Developing an accurate and reliable computational tool for traffic flow prediction has always been an active research topic in transportation engineering and planning. The available predictive tools generally fall into parametric, nonparametric, and PDE-based approaches. In particular, the machine learning methods, such as the long short-term memory (LSTM) networks, belong to the nonparametric methods. This study proposes the data assimilation technique with LSTM for predicting highway traffic flows. The proposed method is developed under the framework of the extended Kalman filter (EKF) algorithm, which consists of two key components: the analysis and prediction steps.
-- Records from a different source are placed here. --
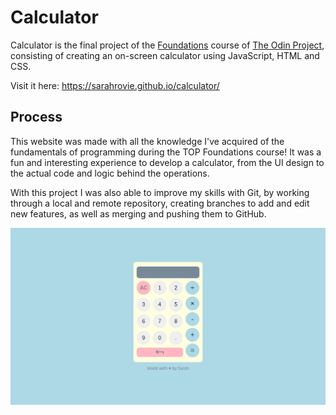 # Calculator

Calculator is the final project of the [Foundations](https://www.theodinproject.com/lessons/foundations-calculator) course of [The Odin Project](https://github.com/TheOdinProject), consisting of creating an on-screen calculator using JavaScript, HTML and CSS.

Visit it here: https://sarahrovie.github.io/calculator/

## Process

This website was made with all the knowledge I've acquired of the fundamentals of programming during the TOP Foundations course! It was a fun and interesting experience to develop a calculator, from the UI design to the actual code and logic behind the operations.

With this project I was also able to improve my skills with Git, by working through a local and remote repository, creating branches to add and edit new features, as well as merging and pushing them to GitHub.

![Calculator](/img/calculator.png)
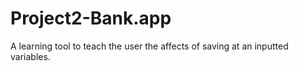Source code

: # Project2-Bank.app
A learning tool to teach the user the affects of saving at an inputted variables. 
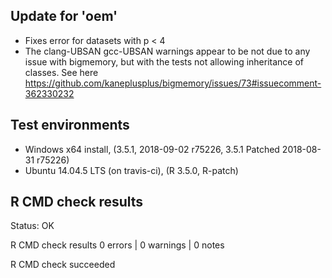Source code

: 
## Update for 'oem'

* Fixes error for datasets with p < 4
* The clang-UBSAN gcc-UBSAN warnings appear to be not due to any issue with bigmemory, but with the tests not allowing inheritance of classes. See here https://github.com/kaneplusplus/bigmemory/issues/73#issuecomment-362330232

## Test environments

* Windows x64 install, (3.5.1, 2018-09-02 r75226, 3.5.1 Patched 2018-08-31 r75226)
* Ubuntu 14.04.5 LTS (on travis-ci), (R 3.5.0, R-patch)

## R CMD check results

Status: OK



R CMD check results
0 errors | 0 warnings | 0 notes

R CMD check succeeded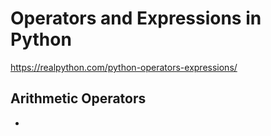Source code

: # Operators and Expressions in Python

https://realpython.com/python-operators-expressions/

## Arithmetic Operators

- 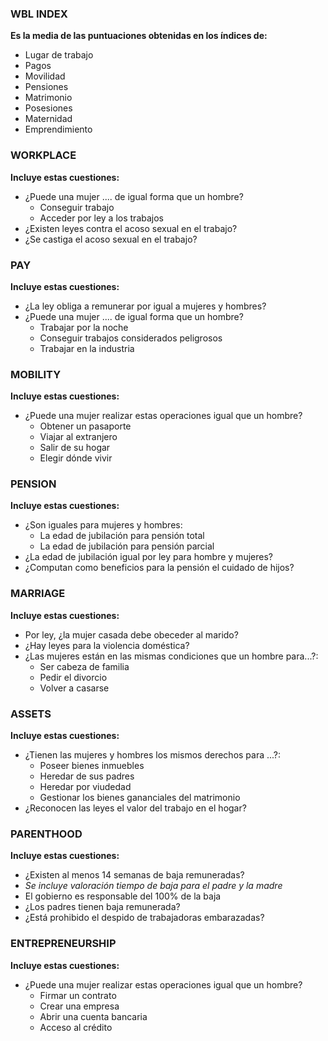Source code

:### WBL INDEX  
__Es la media de las puntuaciones obtenidas en los índices de:__
* Lugar de trabajo
* Pagos
* Movilidad
* Pensiones
* Matrimonio
* Posesiones
* Maternidad
* Emprendimiento
### WORKPLACE 
__Incluye estas cuestiones:__
* ¿Puede una mujer .... de igual forma que un hombre?
  * Conseguir trabajo
  * Acceder por ley a los trabajos
* ¿Existen leyes contra el acoso sexual en el trabajo?
* ¿Se castiga el acoso sexual en el trabajo?
### PAY 
__Incluye estas cuestiones:__
* ¿La ley obliga a remunerar por igual a mujeres y hombres?
* ¿Puede una mujer .... de igual forma que un hombre?
  * Trabajar por la noche
  * Conseguir trabajos considerados peligrosos
  * Trabajar en la industria
### MOBILITY 
__Incluye estas cuestiones:__
* ¿Puede una mujer realizar estas operaciones igual que un hombre?  
  * Obtener un pasaporte
  * Viajar al extranjero
  * Salir de su hogar
  * Elegir dónde vivir
### PENSION 
__Incluye estas cuestiones:__
* ¿Son iguales para mujeres y hombres:
  * La edad de jubilación para pensión total
  * La edad de jubilación para pensión parcial
* ¿La edad de jubilación igual por ley para hombre y mujeres?
* ¿Computan como beneficios para la pensión el cuidado de hijos?
### MARRIAGE 
__Incluye estas cuestiones:__
* Por ley, ¿la mujer casada debe obeceder al marido?
* ¿Hay leyes para la violencia doméstica?
* ¿Las mujeres están en las mismas condiciones que un hombre para...?:
  * Ser cabeza de familia
  * Pedir el divorcio
  * Volver a casarse
### ASSETS 
__Incluye estas cuestiones:__
* ¿Tienen las mujeres y hombres los mismos derechos para ...?:
  * Poseer bienes inmuebles
  * Heredar de sus padres
  * Heredar por viudedad
  * Gestionar los bienes gananciales del matrimonio
* ¿Reconocen las leyes el valor del trabajo en el hogar?
### PARENTHOOD 
__Incluye estas cuestiones:__
* ¿Existen al menos 14 semanas de baja remuneradas?
* _Se incluye valoración tiempo de baja para el padre y la madre_
* El gobierno es responsable del 100% de la baja
* ¿Los padres tienen baja remunerada?
* ¿Está prohibido el despido de trabajadoras embarazadas?
### ENTREPRENEURSHIP 
__Incluye estas cuestiones:__
* ¿Puede una mujer realizar estas operaciones igual que un hombre?  
  * Firmar un contrato
  * Crear una empresa
  * Abrir una cuenta bancaria
  * Acceso al crédito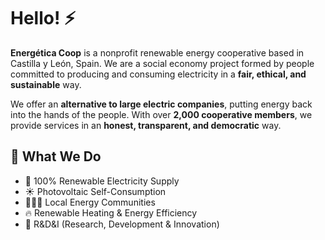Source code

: # Hello! ⚡

**Energética Coop** is a nonprofit renewable energy cooperative based in Castilla y León, Spain. We are a social economy project formed by people committed to producing and consuming electricity in a **fair, ethical, and sustainable** way.  

We offer an **alternative to large electric companies**, putting energy back into the hands of the people. With over **2,000 cooperative members**, we provide services in an **honest, transparent, and democratic** way.  

## 🚀 What We Do  

- 🔌 100% Renewable Electricity Supply 
- ☀️ Photovoltaic Self-Consumption 
- 🧑‍🤝‍🧑 Local Energy Communities 
- 🔥 Renewable Heating & Energy Efficiency 
- 🔬 R&D&I (Research, Development & Innovation) 

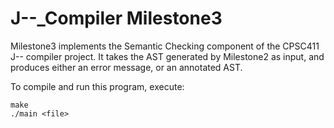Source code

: # J--_Compiler Milestone3

Milestone3 implements the Semantic Checking component of the CPSC411 J-- compiler project.
It takes the AST generated by Milestone2 as input, and produces either an error message, or an annotated AST.

To compile and run this program, execute:

    make
    ./main <file>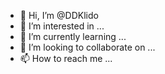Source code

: - 👋 Hi, I’m @DDKlido
- 👀 I’m interested in ...
- 🌱 I’m currently learning ...
- 💞️ I’m looking to collaborate on ...
- 📫 How to reach me ...

<!---
DDKlido/DDKlido is a ✨ special ✨ repository because its `README.md` (this file) appears on your GitHub profile.
You can click the Preview link to take a look at your changes.
--->
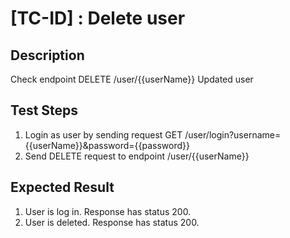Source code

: # [TC-ID] : Delete user

## Description

Check endpoint DELETE /user/{{userName}} Updated user

## Test Steps

1. Login as user by sending request GET /user/login?username={{userName}}&password={{password}}
2. Send DELETE request to endpoint /user/{{userName}}

## Expected Result

1. User is log in. Response has status 200.
2. User is deleted. Response has status 200.
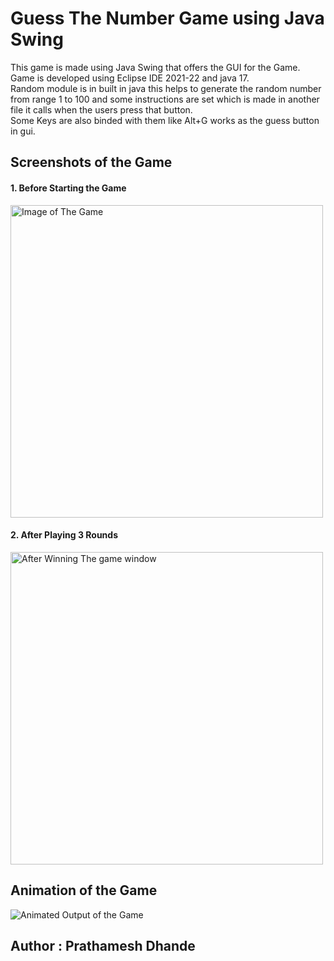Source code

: # Guess The Number Game using Java Swing
This game is made using Java Swing that offers the GUI for the Game. <br />
Game is developed using Eclipse IDE 2021-22 and java 17. <br />
Random module is in built in java this helps to generate the random number from range	1 to 100 and some instructions are set which is made in another file it calls when the users press that button. <br />
Some Keys are also binded with them like Alt+G works as the guess button in gui.<br />

## Screenshots of the Game
<h4> 1. Before Starting the Game</h4>
<img src="https://user-images.githubusercontent.com/87264935/173214572-fad7c33a-6c0b-423c-a4fa-31a7eb6c1b2e.png" title="Main Window" alt="Image of The Game" height="500" >
<br />
<h4> 2. After Playing 3 Rounds </h4>
<img src="https://user-images.githubusercontent.com/87264935/173214574-c1d8d3f0-fb5e-4fa1-86e1-a31ffd27605f.png" title="After Winning" alt="After Winning The game window" height="500" >
<br />

## Animation of the Game
<img src="https://user-images.githubusercontent.com/87264935/173564619-4a859dab-ca43-4966-9d5b-806144a8685d.gif" title="Animated Gif" alt="Animated Output of the Game">

## Author : Prathamesh Dhande
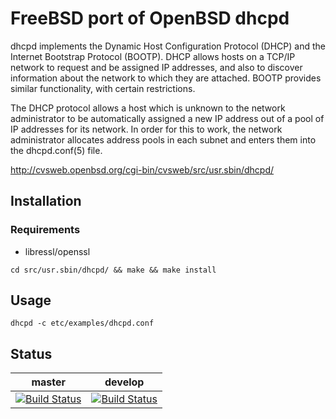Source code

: # FreeBSD port of OpenBSD dhcpd

dhcpd implements the Dynamic Host Configuration Protocol (DHCP) and the
Internet Bootstrap Protocol (BOOTP). DHCP allows hosts on a TCP/IP network
to request and be assigned IP addresses, and also to discover information
about the network to which they are attached. BOOTP provides similar
functionality, with certain restrictions.

The DHCP protocol allows a host which is unknown to the network administrator
to be automatically assigned a new IP address out of a pool of IP addresses
for its network. In order for this to work, the network administrator allocates
address pools in each subnet and enters them into the dhcpd.conf(5) file.

http://cvsweb.openbsd.org/cgi-bin/cvsweb/src/usr.sbin/dhcpd/

## Installation

### Requirements
* libressl/openssl

`cd src/usr.sbin/dhcpd/ && make && make install`

## Usage

`dhcpd -c etc/examples/dhcpd.conf`

## Status

master | develop
-------|--------
[![Build Status](https://cipier.net/status/koue/dhcpd/master)](https://cipier.net/status/koue/dhcpd/master) | [![Build Status](https://cipier.net/status/koue/dhcpd/develop)](https://cipier.net/status/koue/dhcpd/develop)

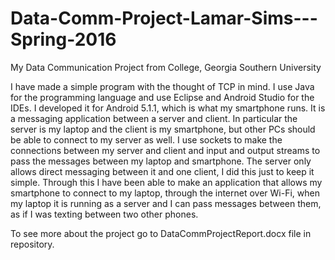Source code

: # Data-Comm-Project-Lamar-Sims---Spring-2016
My Data Communication Project from College, Georgia Southern University

I have made a simple program with the thought of TCP in mind. I use Java for the programming language and use Eclipse and Android Studio
for the IDEs. I developed it for Android 5.1.1, which is what my smartphone runs. It is a messaging application between a server and
client. In particular the server is my laptop and the client is my smartphone, but other PCs should be able to connect to my server as
well. I use sockets to make the connections between my server and client and input and output streams to pass the messages between my
laptop and smartphone. The server only allows direct messaging between it and one client, I did this just to keep it simple. Through
this I have been able to make an application that allows my smartphone to connect to my laptop, through the internet over Wi-Fi, when my
laptop it is running as a server and I can pass messages between them, as if I was texting between two other phones.

To see more about the project go to DataCommProjectReport.docx file in repository.
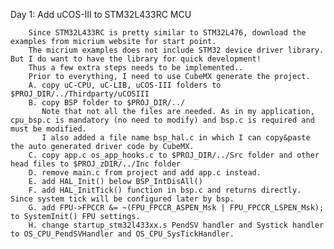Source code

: Day 1:  Add uCOS-III to STM32L433RC MCU
		  
        Since STM32L433RC is pretty similar to STM32L476, download the examples from micrium website for start point.
		The micrium examples does not include STM32 device driver library. But I do want to have the library for quick development!
		Thus a few extra steps needs to be implemented..
		Prior to everything, I need to use CubeMX generate the project. 
		A. copy uC-CPU, uC-LIB, uCOS-III folders to $PROJ_DIR/../Thirdparty/uCOSIII
		B. copy BSP folder to $PROJ_DIR/../
		   Note that not all the files are needed. As in my application, cpu_bsp.c is mandatory (no need to modify) and bsp.c is required and must be modified. 
		   I also added a file name bsp_hal.c in which I can copy&paste the auto generated driver code by CubeMX.
		C. copy app.c os_app_hooks.c to $PROJ_DIR/../Src folder and other head files to $PROJ_zDIR/../Inc folder
		D. remove main.c from project and add app.c instead. 
		E. add HAL_Init() below BSP_IntDisAll()
		F. add HAL_InitTick() function in bsp.c and returns directly. Since system tick will be configured later by bsp.
		G. add FPU->FPCCR &= ~(FPU_FPCCR_ASPEN_Msk | FPU_FPCCR_LSPEN_Msk); to SystemInit() FPU settings.
		H. change startup_stm32l433xx.s PendSV handler and Systick handler to OS_CPU_PendSVHandler and OS_CPU_SysTickHandler.
		
		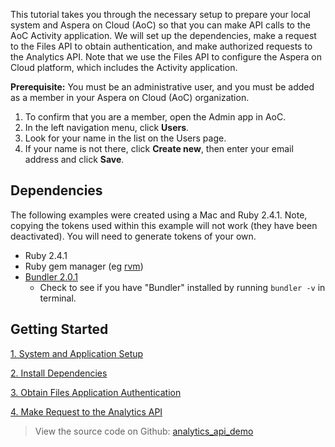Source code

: This tutorial takes you through the necessary setup to prepare your local system and Aspera on Cloud (AoC) so that you can make API calls to the AoC Activity application. We will set up the dependencies, make a request to the Files API to obtain authentication, and make authorized requests to the Analytics API. Note that we use the Files API to configure the Aspera on Cloud platform, which includes the Activity application.

**Prerequisite:**
You must be an administrative user, and you must be added as a member in your Aspera on Cloud (AoC) organization.
1. To confirm that you are a member, open the Admin app in AoC.
1. In the left navigation menu, click **Users**.
1. Look for your name in the list on the Users page.
1. If your name is not there, click **Create new**, then enter your email address and click **Save**.

## Dependencies

The following examples were created using a Mac and Ruby 2.4.1. Note, copying the tokens used within this example will not work (they have been deactivated). You will need to generate tokens of your own.

* Ruby 2.4.1
* Ruby gem manager (eg [rvm](https://rvm.io/))
* [Bundler 2.0.1](https://bundler.io/)
  * Check to see if you have "Bundler" installed by running `bundler -v` in terminal.

## Getting Started

[1. System and Application Setup](./setup.md)

[2. Install Dependencies](./dependencies.md)

[3. Obtain Files Application Authentication](./authentication.md)

[4. Make Request to the Analytics API](./analytics-api.md)

> View the source code on Github: [analytics_api_demo](https://github.com/LauraKirby/aspera-ibm-analytics-api/tree/master/analytics-api-demo)
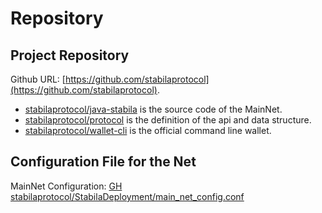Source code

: # Repository

## Project Repository

Github URL: [https://github.com/stabilaprotocol](https://github.com/stabilaprotocol).

- [stabilaprotocol/java-stabila](https://github.com/stabilaprotocol/java-stabila) is the source code of the MainNet.
- [stabilaprotocol/protocol](https://github.com/stabilaprotocol/protocol) is the definition of the api and data structure.
- [stabilaprotocol/wallet-cli](https://github.com/stabilaprotocol/wallet-cli) is the official command line wallet.

## Configuration File for the Net

MainNet Configuration:
[GH stabilaprotocol/StabilaDeployment/main_net_config.conf](https://github.com/stabilaprotocol/stabila-deployment/blob/master/main_net_config.conf)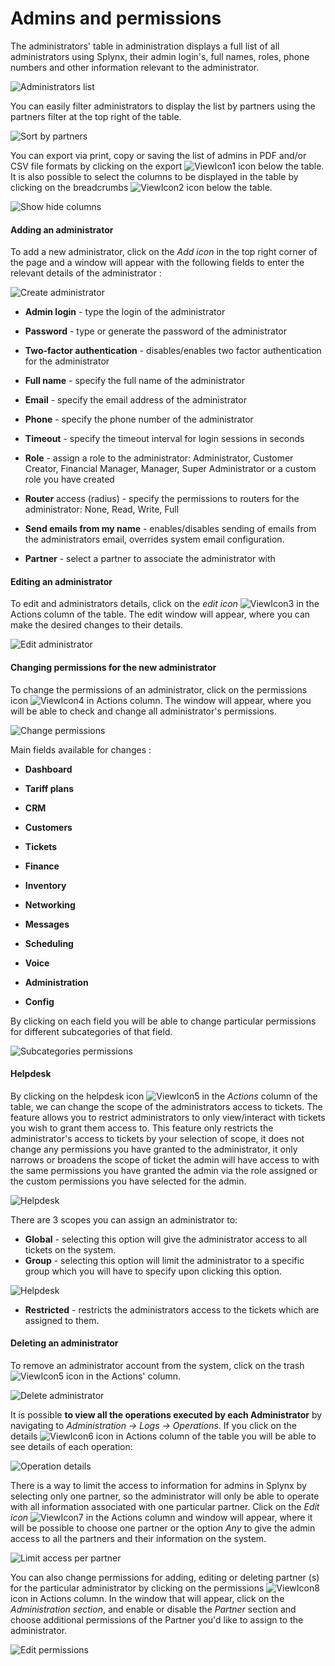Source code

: Admins and permissions
======================

The administrators' table in administration displays a full list of all administrators using Splynx, their admin login's, full names, roles, phone numbers and other information relevant to the administrator.

![Administrators list](admin_list.png)

You can easily filter administrators to display the list by partners using the partners filter at the top right of the table.

![Sort by partners](partner.png)

You can export via print, copy or saving the list of admins in PDF and/or CSV file formats by clicking on the export <icon class="image-icon">![ViewIcon1](view_icon1.png)</icon> icon below the table. It is also possible to select the columns to be displayed in the table by clicking on the breadcrumbs <icon class="image-icon">![ViewIcon2](view_icon2.png)</icon> icon below the table.

![Show hide columns](show_hide_columns.png)


#### Adding an administrator
To add a new administrator, click on the *Add icon* in the top right corner of the page and a window will appear with the following fields to enter the relevant details of the administrator :

![Create administrator](create_administrator2.png)

* **Admin login** - type the login of the administrator


* **Password** - type or generate the password of the administrator


* **Two-factor authentication** - disables/enables two factor authentication for the administrator  


* **Full name** - specify the full name of the administrator


* **Email** - specify the email address of the administrator


* **Phone** - specify the phone number of the administrator


* **Timeout** - specify the timeout interval for login sessions in seconds


* **Role** - assign a role to the administrator: Administrator, Customer Creator, Financial Manager, Manager, Super Administrator or a custom role you have created


* **Router** access (radius) - specify the permissions to routers for the administrator: None, Read, Write, Full


* **Send emails from my name** - enables/disables sending of emails from the administrators email, overrides system email configuration.


* **Partner** - select a partner to associate the administrator with


#### Editing an administrator
To edit and administrators details, click on the *edit icon* <icon class="image-icon">![ViewIcon3](view_icon3.png)</icon> in the Actions column of the table. The edit window will appear, where you can make the desired changes to their details.

![Edit administrator](edit.png)


#### Changing permissions for the new administrator
To change the permissions of an administrator, click on the permissions icon <icon class="image-icon">![ViewIcon4](view_icon4.png)</icon> in Actions column. The window will appear, where you will be able to check and change all administrator's permissions.

![Change permissions](perm.png)

Main fields available for changes :

* **Dashboard**


* **Tariff plans**


* **CRM**


* **Customers**


* **Tickets**


* **Finance**


* **Inventory**


* **Networking**


* **Messages**


* **Scheduling**


* **Voice**


* **Administration**


* **Config**

By clicking on each field you will be able to change particular permissions for different subcategories of that field.

![Subcategories permissions](perm2.png)

#### Helpdesk

By clicking on the helpdesk icon <icon class="image-icon">![ViewIcon5](helpdeski.png)</icon> in the *Actions* column of the table, we can change the scope of the administrators access to tickets. The feature allows you to restrict administrators to only view/interact with tickets you wish to grant them access to. This feature only restricts the administrator's access to tickets by your selection of scope, it does not change any permissions you have granted to the administrator, it only narrows or broadens the scope of ticket the admin will have access to with the same permissions you have granted the admin via the role assigned or the custom permissions you have selected for the admin.

![Helpdesk](helpdesk.png)

There are 3 scopes you can assign an administrator to:

* **Global** - selecting this option will give the administrator access to all tickets on the system.
* **Group** - selecting this option will limit the administrator to a specific group which you will have to specify upon clicking this option.

![Helpdesk](helpdesk1.png)


* **Restricted** - restricts the administrators access to the tickets which are assigned to them.


#### Deleting an administrator
To remove an administrator account from the system, click on the trash <icon class="image-icon">![ViewIcon5](view_icon5.png)</icon> icon in the Actions' column.

![Delete administrator](del1.png)

It is possible **to view all the operations executed by each Administrator** by navigating to *Administration → Logs → Operations*. If you click on the details <icon class="image-icon">![ViewIcon6](view_icon6.png)</icon> icon in Actions column of the table you will be able to see details of each operation:

![Operation details](operation_details.png)

There is a way to limit the access to information for admins in Splynx by selecting only one partner, so the administrator will only be able to operate with all information associated with one particular partner. Click on the  *Edit icon* <icon class="image-icon">![ViewIcon7](view_icon7.png)</icon> in the Actions column and window will appear, where it will be possible to choose one partner or the option *Any* to give the admin access to all the partners and their information on the system.

![Limit access per partner](del2.png)

You can also change permissions for adding, editing or deleting partner (s) for the particular administrator by clicking on the permissions <icon class="image-icon">![ViewIcon8](view_icon8.png)</icon> icon in Actions column. In the window that will appear, click on the *Administration section*, and enable or disable the *Partner* section and choose additional permissions of the Partner you'd like to assign to the administrator.

![Edit permissions](del3.png)
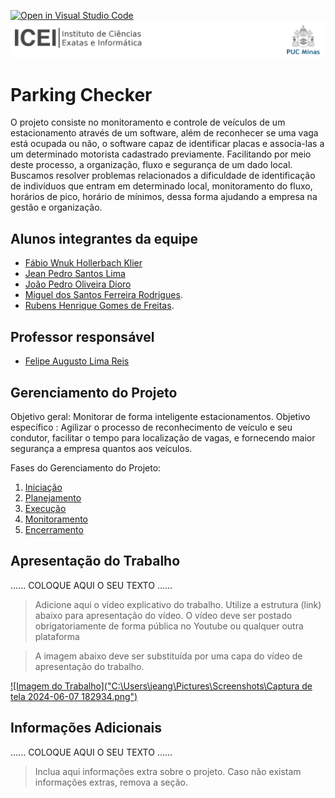 [![Open in Visual Studio Code](https://classroom.github.com/assets/open-in-vscode-718a45dd9cf7e7f842a935f5ebbe5719a5e09af4491e668f4dbf3b35d5cca122.svg)](https://classroom.github.com/online_ide?assignment_repo_id=14228759&assignment_repo_type=AssignmentRepo)
![ICEI](images/icei-pucminas.png)

# Parking Checker

O projeto consiste no monitoramento e controle de veículos de um estacionamento através de um software, além de reconhecer se uma vaga está ocupada ou não, o software capaz de identificar placas e associa-las a um determinado motorista cadastrado previamente. Facilitando por meio deste processo, a organização, fluxo e segurança de um dado local.
Buscamos resolver problemas relacionados a dificuldade de identificação de indivíduos que entram em determinado local, monitoramento do fluxo, horários de pico, horário de mínimos, dessa forma ajudando a empresa na gestão e organização.

## Alunos integrantes da equipe

* [Fábio Wnuk Hollerbach Klier ](https://github.com/Calanguitinho)
* [Jean Pedro Santos Lima ](https://github.com/SHUMEIK3R)
* [João Pedro Oliveira Dioro ](https://github.com/JPODiorio)
* [Miguel dos Santos Ferreira Rodrigues](https://github.com/MiguelStFR).
* [Rubens Henrique Gomes de Freitas](https://github.com/Rubens-Henrique).

## Professor responsável

* [Felipe Augusto Lima Reis](https://github.com/falreis)

## Gerenciamento do Projeto

Objetivo geral: Monitorar de forma inteligente estacionamentos.
Objetivo específico : Agilizar o processo de reconhecimento de veículo e seu condutor, facilitar o tempo para localização de vagas, e fornecendo maior segurança a empresa quantos aos veículos.


Fases do Gerenciamento do Projeto:
1. [Iniciação](docs/01-iniciacao)
2. [Planejamento](docs/02-planejamento)
3. [Execução](docs/03-execucao)
4. [Monitoramento](docs/04-monitoramento)
5. [Encerramento](docs/05-encerramento)

## Apresentação do Trabalho

......  COLOQUE AQUI O SEU TEXTO ......

> Adicione aqui o vídeo explicativo do trabalho.
> Utilize a estrutura (link) abaixo para apresentação do vídeo.
> O vídeo deve ser postado obrigatoriamente de forma pública no Youtube ou qualquer outra plataforma 

> A imagem abaixo deve ser substituída por uma capa do vídeo de apresentação do trabalho.

[![Imagem do Trabalho]("C:\Users\jeang\Pictures\Screenshots\Captura de tela 2024-06-07 182934.png")](https://youtu.be/W5-cYHIK68g)

## Informações Adicionais

......  COLOQUE AQUI O SEU TEXTO ......

> Inclua aqui informações extra sobre o projeto.
> Caso não existam informações extras, remova a seção.
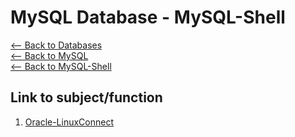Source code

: # MySQL Database - MySQL-Shell  
[<-- Back to Databases](https://github.com/mtemporim/Databases/tree/main)  
[<-- Back to MySQL](https://github.com/mtemporim/Databases/tree/main/MySQL)  
[<-- Back to MySQL-Shell](https://github.com/mtemporim/Databases/tree/main/MySQL/MySQL-Shell)  

## Link to subject/function  
1. [Oracle-LinuxConnect](https://github.com/mtemporim/Databases/blob/main/MySQL/MySQL-Shell/Connect/Oracle-LinuxConnect.md)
As the numerical simulator, a kernel component of the predictive tool, we use an explicit (EX) Godunov's scheme to discretize the Lighthill-Whitham- Richards model, where the MacNicholas formulation is used as the fundamental relation between the velocity and density. EKF combines LSTM prediction from two perspectives. In practical scenarios, future data at the upstream or downstream boundary points are unavailable. Therefore, the predicted values generated by LSTM are employed to set boundary conditions. Furthermore, two stages in EKF assimilate the LSTM predicted values, known as pseudo-observations, and the observed data in order with background values obtained through numerical simulation and observed data whenever available. This assimilation process aims to obtain a better initial condition for subsequent predictions, resulting in improved accuracy. Based on traffic data for the historical Hsuehshan Tunnel highway traffic data in Taiwan, the numerical results demonstrate that our method can effectively reduce the observation error and outperforms three baselines: EX, EKF, and LSTM.